View Single Post
Old 01-16-2013, 07:27 PM   #128
Drake
assmaster
 
Join Date: Feb 2001
Location: Bloomington, IN
Quote:
Originally Posted by Ben E Lou View Post
More accurately, we're not willing to start locking people up on such a hunch.

Some of you may recall that years ago I posted on here about a former YL kid who had committed suicide. At the time I posted, it seemed "too early" to talk negatively about him or say my real feelings on the subject. But the truth of the matter is that the kid was very obviously very mentally ill. (And yes, his parents tried numerous ways to get help but weren't willing to have him involuntarily committed.) To be perfectly honest, my first internal response when I heard the news was: "I'm surprised that he didn't take anyone else with him." I'm not an expert, but well before the suicide, there was absolutely no question in my mind that the right and moral thing to do, both for his own safety and for the good of society, was to lock that guy up somewhere safe until he could be cured.

My wife is a mental health RN working at a transitional care facility for the seriously mentally ill -- sort of a holding area for people who are bouncing back and forth between the state hospital and managed care housing. She has the interesting perspective that she's also a med-compliant bipolar patient (manic-depressive for those of you in your 60's and 70's.)

She tells me that the biggest problem with the mental health system from the perspective of her clients is that unless the legal system gets involved, they can't compel the seriously mentally ill to be med compliant...and the legal system really doesn't want to be involved.
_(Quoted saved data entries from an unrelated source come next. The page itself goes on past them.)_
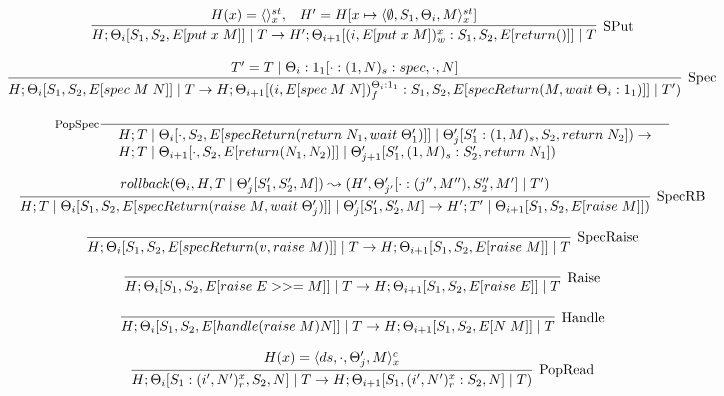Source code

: \documentclass[9pt]{article}
\newcommand{\eval}[1]{E[#1]}
\begin{document}
\[%
\infer[\text{SPut}]{H; \Theta_i[S_1, S_2, \eval{put \; x \; M}] \; | \; T \rightarrow H'; \Theta_{i+1}[(i, \eval{put \; x \; M})_w^x : S_1, S_2, \eval{return()}] \; | \; T}{H(x) = \langle\rangle_x^{st}, \;\;\; H' = H[x \mapsto \langle \emptyset, S_1, \Theta_i, M\rangle_x^{st}]}
\]

\[ %
\infer[\text{Spec}]{H; \Theta_i[S_1, S_2, \eval{spec \; M \; N}] \; | \; T \rightarrow H; \Theta_{i+1}[(i, \eval{spec \; M \; N})_f^{\Theta_i : 1_1} : S_1, S_2, \eval{specReturn(M, wait \; \Theta_i : 1_1)}] \; | \; T')}{T' = T \; | \; \Theta_i : 1_1[\cdot : (1, N)_s : spec, \cdot, N]}
\]

\[%
\inference[\text{PopSpec}]{}{\begin{array}{l} H; T \; | \; \Theta_i[\cdot, S_2, \eval{specReturn(return \; N_1, wait \; \Theta_1')}] \; | \; \Theta_j'[S_1' : (1, M)_s, S_2, return \; N_2]) \rightarrow \\ H; T \; | \; \Theta_{i+1}[\cdot, S_2, \eval{return(N_1, N_2)}] \; | \; \Theta_{j+1}'[S_1', (1, M)_s : S_2', return \; N_1]) \end{array}}
\]


\[%
\infer[\text{SpecRB}]{H; T \; | \; \Theta_i[S_1, S_2, \eval{specReturn(raise \; M, wait \; \Theta_j')}] \; | \; \Theta_j'[S_1', S_2', M] \rightarrow H'; T' \; | \;  \Theta_{i+1}[S_1, S_2, \eval{raise \; M}])}{rollback(\Theta_i, H, T \; | \; \Theta_j'[S_1', S_2', M]) \leadsto (H', \Theta_{j'}'[\cdot : (j'', M''), S_2'', M'] \; | \; T')}
\]

\[%
\infer[\text{SpecRaise}]{H; \Theta_i[S_1, S_2, \eval{specReturn(v, raise \; M)}] \; | \; T \rightarrow H; \Theta_{i+1}[S_1, S_2, \eval{raise \; M}] \; | \; T}{}
\]

\[%
\infer[\text{Raise}]{H; \Theta_i[S_1, S_2, \eval{raise \; E >>= M}] \; | \; T \rightarrow H; \Theta_{i+1}[S_1, S_2, \eval{raise \; E}] \; | \; T}{}
\]

\[%
\infer[\text{Handle}]{H; \Theta_i[S_1, S_2, \eval{handle (raise \; M) N}] \; | \; T \rightarrow H; \Theta_{i+1}[S_1, S_2, \eval{N \; M}] \; | \; T}{}
\]

\[%
\infer[\text{PopRead}]{H; \Theta_i[S_1 : (i', N')_r^x, S_2, N] \; | \; T \rightarrow H; \Theta_{i+1}[S_1, (i', N')_r^x : S_2, N] \; | \; T)}{H(x) = \langle ds, \cdot, \Theta_j', M\rangle_x^c}
\]
\end{document}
She's more than ready for the pendulum to swing back the other direction where medical personnel can force some categories of patients into chemical restraint for the long term.
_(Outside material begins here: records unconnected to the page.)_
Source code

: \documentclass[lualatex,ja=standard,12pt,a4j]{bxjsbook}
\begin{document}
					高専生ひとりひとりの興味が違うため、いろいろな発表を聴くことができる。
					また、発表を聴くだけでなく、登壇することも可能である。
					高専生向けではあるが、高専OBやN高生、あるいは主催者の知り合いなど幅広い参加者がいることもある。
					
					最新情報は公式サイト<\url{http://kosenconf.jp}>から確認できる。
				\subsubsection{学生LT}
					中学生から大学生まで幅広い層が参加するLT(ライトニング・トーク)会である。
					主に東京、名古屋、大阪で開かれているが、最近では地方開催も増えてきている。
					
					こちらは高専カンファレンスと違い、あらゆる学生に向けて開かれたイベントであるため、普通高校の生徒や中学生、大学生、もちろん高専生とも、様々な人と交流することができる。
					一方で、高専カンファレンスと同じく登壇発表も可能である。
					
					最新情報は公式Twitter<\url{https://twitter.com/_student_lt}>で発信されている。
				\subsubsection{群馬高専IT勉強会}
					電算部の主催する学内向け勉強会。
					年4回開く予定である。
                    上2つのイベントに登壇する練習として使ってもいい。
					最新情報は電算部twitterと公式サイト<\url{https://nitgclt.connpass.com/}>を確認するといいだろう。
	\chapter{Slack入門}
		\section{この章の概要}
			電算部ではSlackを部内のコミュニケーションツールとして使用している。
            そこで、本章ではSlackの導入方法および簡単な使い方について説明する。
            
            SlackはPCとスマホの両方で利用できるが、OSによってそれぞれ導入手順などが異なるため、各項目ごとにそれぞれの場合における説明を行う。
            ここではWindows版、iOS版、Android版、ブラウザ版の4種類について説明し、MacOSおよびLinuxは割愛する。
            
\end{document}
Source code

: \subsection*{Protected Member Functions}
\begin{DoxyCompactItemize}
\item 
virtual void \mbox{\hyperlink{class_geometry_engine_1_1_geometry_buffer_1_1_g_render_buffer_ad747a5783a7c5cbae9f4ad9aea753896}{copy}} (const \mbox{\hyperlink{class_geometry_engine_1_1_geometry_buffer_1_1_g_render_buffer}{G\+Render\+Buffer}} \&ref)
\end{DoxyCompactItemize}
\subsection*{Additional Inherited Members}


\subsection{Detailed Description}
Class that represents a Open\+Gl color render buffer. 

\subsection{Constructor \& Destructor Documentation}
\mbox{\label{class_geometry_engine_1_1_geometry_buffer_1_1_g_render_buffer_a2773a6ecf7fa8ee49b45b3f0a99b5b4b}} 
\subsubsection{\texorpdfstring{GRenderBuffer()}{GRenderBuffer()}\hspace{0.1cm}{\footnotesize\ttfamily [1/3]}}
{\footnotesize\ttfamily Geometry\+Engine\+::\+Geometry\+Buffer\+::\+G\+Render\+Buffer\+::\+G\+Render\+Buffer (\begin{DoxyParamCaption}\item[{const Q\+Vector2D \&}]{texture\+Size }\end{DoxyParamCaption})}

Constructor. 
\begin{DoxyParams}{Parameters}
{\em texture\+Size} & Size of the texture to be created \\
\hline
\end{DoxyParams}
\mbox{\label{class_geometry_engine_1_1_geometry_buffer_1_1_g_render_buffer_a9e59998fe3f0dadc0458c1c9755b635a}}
In her words, some people are beyond help, and the only way they eventually get "help" (where we define "help" as removing them from society) is to hurt other people to the point that the legal system is forced to take notice. Since I don't work in the field, it's hard for me to tell how serious she is, and how much is just frustration from working with a difficult clientele, but it seems to me that part of the issue was a national decision that was made several years ago to eliminate a great many of the psychiatric state hospitals and start pushing some of the seriously mentally ill back into their communities to integrate with the population. The resources to monitor them simply are not there, and it puts the onus on the sick individual and their family to make things happen.

I don't know about you, but I've been around enough mentally ill folks over the years that with most of them, I completely lost interest in helping them and started saying, "You know what? I don't really care what you do -- you're just not welcome to do it in my vicinity anymore." And I don't think I'm alone. I tend to believe that more and more people are more or less abandoning their mentally ill relatives to their own devices because they're *tired*, and getting them the help they need on a regular basis is a full time job.

Hell, if my wife decided to go off the deep end again and chose to be non-compliant with her treatment, our contact would last just about long enough for me to pack up my shit and the kids before heading for the hills. I've been through it too many times, and it's just exhausting.